Thursday, November 29, 2012


All this year, the "As Seen On TV" showcase has featured TV characters who originated in BookWorld. But there are certain characters who appear in those book-sourced TV shows who never appeared in the books. So they don't have the basic literary origin that their comrades share.

Here's a Super Six List of my favorites:


When Maclean Stevenson wanted to leave 'M*A*S*H' again to try his luck at headlining his own show, the producers decided to kill off his character Colonel Henry Blake. Instead of recasting the role or bringing in a clone of Henry's, they decided to go in a different direction. They came up with a crusty, ornery Army career doctor who had been serving since the first World War.

From Wikipedia:
Paul Drake, Jr. is Paul Drake's son (also a private investigator), played by William Katt in nine of the 'Perry Mason' TV Movies.

Paul Drake, Jr. is the fictional son of Paul Drake, Erle Stanley Gardner's detective extraordinaire. With the death of William Hopper who played Paul Drake in the original television series, the producers of the new 'Perry Mason' movies decided to continue the name even though there is no evidence that Paul ever married, let alone had a son. William Katt was Raymond Burr's choice to play Paul Junior. and of course Barbara Hale agreed since he is her son.

From the 'True Blood' wikia:
Jessica Hamby is a major character in the second, third, fourth, and fifth seasons of 'True Blood'. She initially appeared as a recurring character in the first season. She is played by starring cast member Deborah Ann Woll. Jessica (born 1991, turned 2008) is a young vampire and the progeny of Bill Compton. She was turned as decreed by the Magister, in reparation for Bill's murder of Longshadow, a fellow vampire.

Jessica does not appear in any of the books by Charlaine Harris which are the basis for the 'True Blood' TV series. Jessica is an entirely new character created by Alan Ball. She was used to showcase in detail what a newborn vampire is like. She seems to be the replacement for Bubba since his character is not allowed due to legal issues with the Presley estate.

Jessica is one of six original main characters who did not appear in any form in Charlaine Harris' books. The other five main characters not present in the books are Tommy Mickens, Jesus Velasquez, Salome Agrippa, Roman Zimojic and Nora Gainesborough.

From Wikipedia:
The character of Dr Polidori, who did not appear in the original novel, was based on the character of Dr. Pretorius from Universal Pictures' "Bride of Frankenstein", but named after the real-life John Polidori, an acquaintance of author Mary Shelley who was part of the competition that produced her novel. Polidori's own contribution was the first modern vampire story "The Vampyre" (1819).

5] ROS
From the 'Game Of Thrones' wikia:
Ros does not appear in the books and is the first character created specifically for the show. However, some fans have speculated that her role is based on the "red-headed whore" who appears very briefly in the first novel. This is strengthened by the fact that the actress was originally announced as playing "red-headed whore" and that the character was given a name at George R.R. Martin's suggestion.
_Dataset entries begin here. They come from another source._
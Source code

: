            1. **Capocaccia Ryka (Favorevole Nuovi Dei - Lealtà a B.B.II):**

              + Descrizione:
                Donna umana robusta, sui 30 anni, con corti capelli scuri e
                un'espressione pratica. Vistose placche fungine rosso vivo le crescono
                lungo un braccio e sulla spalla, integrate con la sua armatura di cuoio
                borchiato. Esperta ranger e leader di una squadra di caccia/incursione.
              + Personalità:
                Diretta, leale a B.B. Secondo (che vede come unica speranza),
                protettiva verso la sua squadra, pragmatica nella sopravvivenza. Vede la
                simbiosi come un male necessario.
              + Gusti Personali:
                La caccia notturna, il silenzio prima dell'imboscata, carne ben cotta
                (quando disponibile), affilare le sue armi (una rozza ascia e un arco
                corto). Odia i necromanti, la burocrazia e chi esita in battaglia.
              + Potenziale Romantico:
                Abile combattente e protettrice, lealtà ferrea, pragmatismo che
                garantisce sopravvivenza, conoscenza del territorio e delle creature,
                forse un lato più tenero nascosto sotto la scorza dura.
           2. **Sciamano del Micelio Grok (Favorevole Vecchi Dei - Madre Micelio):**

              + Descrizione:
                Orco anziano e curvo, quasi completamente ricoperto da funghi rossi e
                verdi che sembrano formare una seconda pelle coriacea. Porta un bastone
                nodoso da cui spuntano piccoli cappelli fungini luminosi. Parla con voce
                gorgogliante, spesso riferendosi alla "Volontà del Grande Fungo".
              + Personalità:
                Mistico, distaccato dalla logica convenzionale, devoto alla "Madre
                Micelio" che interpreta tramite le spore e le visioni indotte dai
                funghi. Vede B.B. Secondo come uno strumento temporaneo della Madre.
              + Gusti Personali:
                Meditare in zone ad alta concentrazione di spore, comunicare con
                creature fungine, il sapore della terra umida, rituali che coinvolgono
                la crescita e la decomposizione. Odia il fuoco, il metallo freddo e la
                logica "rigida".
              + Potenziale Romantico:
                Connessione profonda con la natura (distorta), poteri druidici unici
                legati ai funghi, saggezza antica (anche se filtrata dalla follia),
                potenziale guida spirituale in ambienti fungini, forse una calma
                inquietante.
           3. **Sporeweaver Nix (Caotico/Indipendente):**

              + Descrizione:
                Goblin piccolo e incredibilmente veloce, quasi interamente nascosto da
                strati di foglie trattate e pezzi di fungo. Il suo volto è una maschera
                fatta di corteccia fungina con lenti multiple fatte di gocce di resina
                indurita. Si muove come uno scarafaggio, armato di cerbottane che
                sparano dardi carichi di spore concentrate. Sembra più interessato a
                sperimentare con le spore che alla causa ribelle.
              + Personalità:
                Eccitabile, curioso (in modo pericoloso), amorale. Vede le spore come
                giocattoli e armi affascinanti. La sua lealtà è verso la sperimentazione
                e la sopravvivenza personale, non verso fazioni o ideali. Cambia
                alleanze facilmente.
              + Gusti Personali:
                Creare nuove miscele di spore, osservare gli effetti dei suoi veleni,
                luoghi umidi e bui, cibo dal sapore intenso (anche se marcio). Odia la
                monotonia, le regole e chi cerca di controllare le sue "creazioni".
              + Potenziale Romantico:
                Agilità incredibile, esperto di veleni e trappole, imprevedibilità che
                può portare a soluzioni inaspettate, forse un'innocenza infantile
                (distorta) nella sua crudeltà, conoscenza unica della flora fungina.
Loosely speaking, Ros does stand in for, or act as a condensation of, several different prostitute characters that existed in the books. For example, in the books Cersei does imprison a prostitute that she thinks is Tyrion's lover (although his actual lover is Shae), but it is a different character named Alayaya, the daughter of Chataya, the woman who owns the whorehouse. The entire subplot involving these prostitute characters was cut from the TV series, and Ros functionally assumes this role in the story.

Martin has stated that he intends to work the character into later books in the series, probably as a throwaway cameo just to tie her presence into both the series and books.

With my Super Six Lists, I usually throw a joker into the hand, so who better than the greatest gambler ever in Toobworld?

From Wikipedia:
The first broadcast episode of 'Maverick', "War of the Silver Kings", was based on C. B. Glasscock's "The War of the Copper Kings", which relates the real-life adventures of copper mine speculator F. Augustus Heinze, a copper king who ultimately went to Wall Street. Huggins recalls in his Archive of American Television interview that this Warners-owned property was selected by the studio as the first episode in order to cheat him out of creator residuals.